_ABOUT THIS EXERCISE_. Check each line of the entries below for the word "ensure", then report how many have it, with no other words.

*** EXCERPTED RECORDS

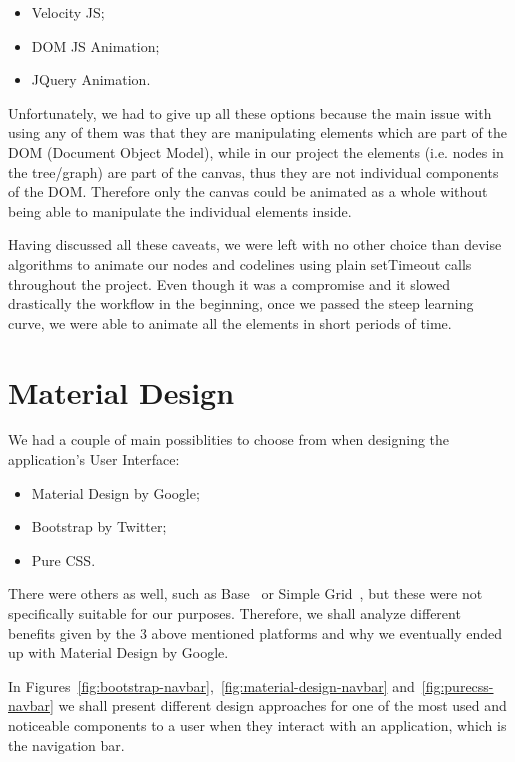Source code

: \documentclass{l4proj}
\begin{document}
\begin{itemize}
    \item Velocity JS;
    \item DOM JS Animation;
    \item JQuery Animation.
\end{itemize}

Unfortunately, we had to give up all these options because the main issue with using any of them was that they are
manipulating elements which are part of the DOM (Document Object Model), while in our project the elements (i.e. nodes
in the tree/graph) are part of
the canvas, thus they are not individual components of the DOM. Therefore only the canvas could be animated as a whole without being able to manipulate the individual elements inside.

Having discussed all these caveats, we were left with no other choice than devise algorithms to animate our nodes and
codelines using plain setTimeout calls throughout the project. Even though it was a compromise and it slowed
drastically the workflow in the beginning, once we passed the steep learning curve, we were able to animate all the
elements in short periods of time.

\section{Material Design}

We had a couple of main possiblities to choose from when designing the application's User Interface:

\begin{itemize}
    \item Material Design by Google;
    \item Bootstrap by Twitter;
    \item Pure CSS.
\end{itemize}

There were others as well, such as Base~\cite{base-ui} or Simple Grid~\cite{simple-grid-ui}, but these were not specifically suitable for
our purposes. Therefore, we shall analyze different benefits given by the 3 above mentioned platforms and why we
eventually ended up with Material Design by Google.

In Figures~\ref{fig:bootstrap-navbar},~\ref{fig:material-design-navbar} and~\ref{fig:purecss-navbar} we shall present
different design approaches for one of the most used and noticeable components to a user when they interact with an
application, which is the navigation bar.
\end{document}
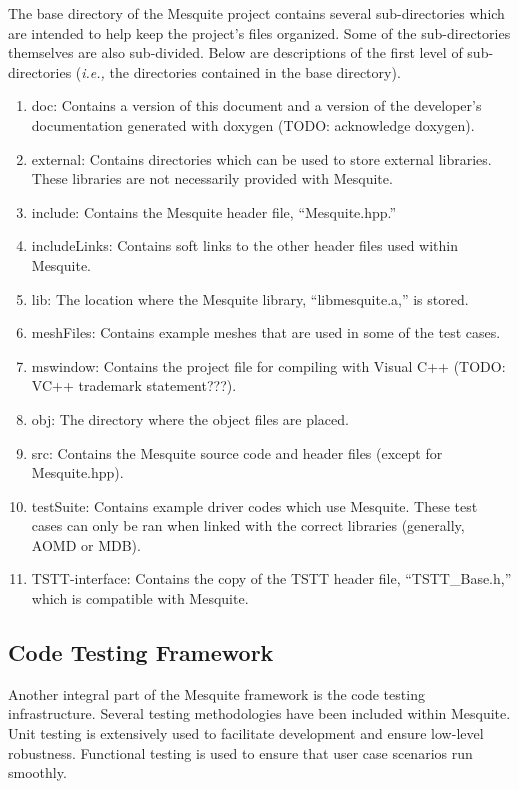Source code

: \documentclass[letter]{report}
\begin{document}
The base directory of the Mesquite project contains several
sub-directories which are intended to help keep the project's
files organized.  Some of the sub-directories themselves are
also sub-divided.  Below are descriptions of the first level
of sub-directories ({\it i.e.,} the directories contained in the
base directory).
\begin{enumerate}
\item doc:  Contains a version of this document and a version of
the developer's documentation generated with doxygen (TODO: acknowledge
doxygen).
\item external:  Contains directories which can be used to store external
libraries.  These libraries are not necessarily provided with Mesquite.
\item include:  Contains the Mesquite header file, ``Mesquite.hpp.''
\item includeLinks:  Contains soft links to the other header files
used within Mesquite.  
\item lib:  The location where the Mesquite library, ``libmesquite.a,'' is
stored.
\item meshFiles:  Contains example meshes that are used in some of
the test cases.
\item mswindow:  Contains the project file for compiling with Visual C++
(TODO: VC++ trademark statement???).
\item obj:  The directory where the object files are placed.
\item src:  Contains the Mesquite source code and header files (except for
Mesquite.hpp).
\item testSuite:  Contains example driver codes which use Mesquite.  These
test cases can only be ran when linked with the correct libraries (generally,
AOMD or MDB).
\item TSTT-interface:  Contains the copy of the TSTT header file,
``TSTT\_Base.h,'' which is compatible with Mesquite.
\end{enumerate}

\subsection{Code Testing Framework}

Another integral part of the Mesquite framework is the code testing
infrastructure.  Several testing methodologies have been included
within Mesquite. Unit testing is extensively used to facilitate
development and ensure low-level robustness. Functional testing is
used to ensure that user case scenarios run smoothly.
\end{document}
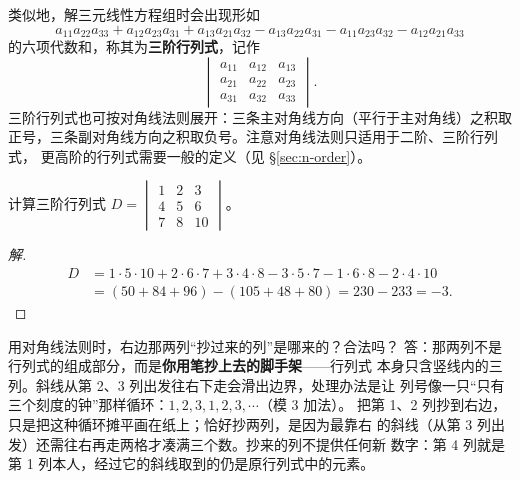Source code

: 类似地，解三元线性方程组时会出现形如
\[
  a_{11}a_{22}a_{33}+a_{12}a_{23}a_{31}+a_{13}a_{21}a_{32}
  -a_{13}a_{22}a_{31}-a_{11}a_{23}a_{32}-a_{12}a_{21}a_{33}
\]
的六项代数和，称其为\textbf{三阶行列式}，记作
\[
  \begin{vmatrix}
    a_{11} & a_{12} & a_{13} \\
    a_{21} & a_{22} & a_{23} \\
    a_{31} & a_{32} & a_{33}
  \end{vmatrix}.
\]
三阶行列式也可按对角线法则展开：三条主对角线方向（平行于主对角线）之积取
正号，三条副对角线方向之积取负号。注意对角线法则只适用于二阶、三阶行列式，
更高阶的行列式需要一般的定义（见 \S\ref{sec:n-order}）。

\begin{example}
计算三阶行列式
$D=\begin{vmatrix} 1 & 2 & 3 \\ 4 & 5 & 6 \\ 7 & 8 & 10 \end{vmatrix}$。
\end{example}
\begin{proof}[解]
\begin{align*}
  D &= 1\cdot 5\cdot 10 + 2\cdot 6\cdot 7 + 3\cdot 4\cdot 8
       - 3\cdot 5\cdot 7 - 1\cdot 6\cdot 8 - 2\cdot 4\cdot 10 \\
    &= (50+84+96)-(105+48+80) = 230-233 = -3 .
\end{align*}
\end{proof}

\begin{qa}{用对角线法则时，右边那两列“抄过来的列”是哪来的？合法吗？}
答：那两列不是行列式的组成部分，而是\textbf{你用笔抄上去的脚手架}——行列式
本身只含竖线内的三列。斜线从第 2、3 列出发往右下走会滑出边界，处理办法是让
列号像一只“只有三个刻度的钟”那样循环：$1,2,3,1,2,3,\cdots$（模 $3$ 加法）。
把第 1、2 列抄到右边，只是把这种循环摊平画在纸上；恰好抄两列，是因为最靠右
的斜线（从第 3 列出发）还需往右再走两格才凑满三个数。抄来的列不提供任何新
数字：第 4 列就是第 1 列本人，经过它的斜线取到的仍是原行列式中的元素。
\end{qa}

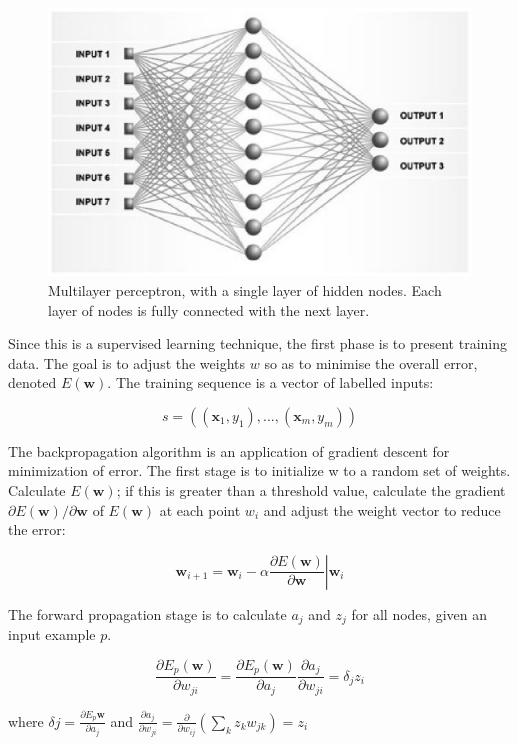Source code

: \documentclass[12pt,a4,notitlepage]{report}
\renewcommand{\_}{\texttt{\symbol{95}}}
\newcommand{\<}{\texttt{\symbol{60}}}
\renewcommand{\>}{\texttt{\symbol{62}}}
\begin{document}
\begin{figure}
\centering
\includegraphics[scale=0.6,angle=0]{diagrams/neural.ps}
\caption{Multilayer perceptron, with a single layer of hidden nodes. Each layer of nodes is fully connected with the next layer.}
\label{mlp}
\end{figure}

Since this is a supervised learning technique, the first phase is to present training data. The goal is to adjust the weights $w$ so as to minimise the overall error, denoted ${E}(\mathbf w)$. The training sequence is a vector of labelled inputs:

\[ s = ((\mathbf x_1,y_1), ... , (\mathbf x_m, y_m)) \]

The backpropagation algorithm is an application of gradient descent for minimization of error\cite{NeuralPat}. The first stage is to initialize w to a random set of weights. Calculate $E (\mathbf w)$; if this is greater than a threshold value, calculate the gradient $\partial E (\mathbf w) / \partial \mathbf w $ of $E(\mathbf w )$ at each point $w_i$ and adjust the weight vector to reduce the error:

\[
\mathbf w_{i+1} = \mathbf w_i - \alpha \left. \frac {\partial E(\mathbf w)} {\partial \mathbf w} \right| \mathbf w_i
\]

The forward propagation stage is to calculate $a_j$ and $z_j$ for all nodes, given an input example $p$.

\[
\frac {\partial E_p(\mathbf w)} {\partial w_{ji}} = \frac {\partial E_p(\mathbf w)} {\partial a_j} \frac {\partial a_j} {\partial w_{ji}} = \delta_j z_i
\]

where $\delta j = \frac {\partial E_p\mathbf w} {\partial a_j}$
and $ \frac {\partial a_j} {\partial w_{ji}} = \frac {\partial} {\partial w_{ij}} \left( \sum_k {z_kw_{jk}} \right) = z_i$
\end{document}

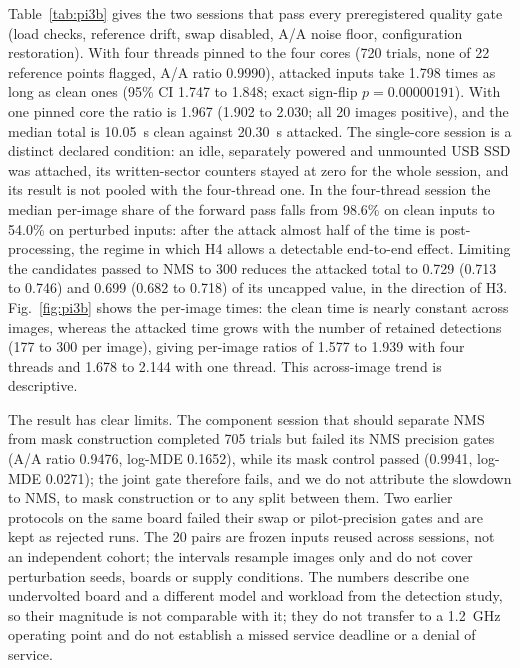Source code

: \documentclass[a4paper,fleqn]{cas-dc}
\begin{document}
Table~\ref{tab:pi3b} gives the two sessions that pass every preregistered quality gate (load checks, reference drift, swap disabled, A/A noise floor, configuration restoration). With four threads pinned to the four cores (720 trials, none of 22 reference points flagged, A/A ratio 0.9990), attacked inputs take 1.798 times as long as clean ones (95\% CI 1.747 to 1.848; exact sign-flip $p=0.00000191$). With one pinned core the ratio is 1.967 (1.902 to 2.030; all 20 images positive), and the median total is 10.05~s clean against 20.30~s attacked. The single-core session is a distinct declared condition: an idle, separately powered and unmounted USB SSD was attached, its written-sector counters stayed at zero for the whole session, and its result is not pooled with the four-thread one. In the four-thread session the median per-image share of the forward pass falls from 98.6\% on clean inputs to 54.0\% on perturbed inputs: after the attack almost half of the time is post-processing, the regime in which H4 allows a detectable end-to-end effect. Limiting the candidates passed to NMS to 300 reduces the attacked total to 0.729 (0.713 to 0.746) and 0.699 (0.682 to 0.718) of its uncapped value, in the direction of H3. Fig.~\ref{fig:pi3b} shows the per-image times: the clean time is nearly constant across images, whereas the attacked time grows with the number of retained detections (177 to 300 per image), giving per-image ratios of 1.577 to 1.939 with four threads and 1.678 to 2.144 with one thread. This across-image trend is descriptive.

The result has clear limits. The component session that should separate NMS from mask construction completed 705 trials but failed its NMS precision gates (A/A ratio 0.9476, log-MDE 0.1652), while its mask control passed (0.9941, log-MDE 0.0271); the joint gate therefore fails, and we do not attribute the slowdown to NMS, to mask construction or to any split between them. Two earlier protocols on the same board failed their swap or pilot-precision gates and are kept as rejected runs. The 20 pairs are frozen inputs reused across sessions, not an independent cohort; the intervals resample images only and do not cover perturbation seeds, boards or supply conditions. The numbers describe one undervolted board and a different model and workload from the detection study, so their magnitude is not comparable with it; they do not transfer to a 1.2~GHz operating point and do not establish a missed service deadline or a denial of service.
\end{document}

******

_WRITTEN RESPONSE_. 2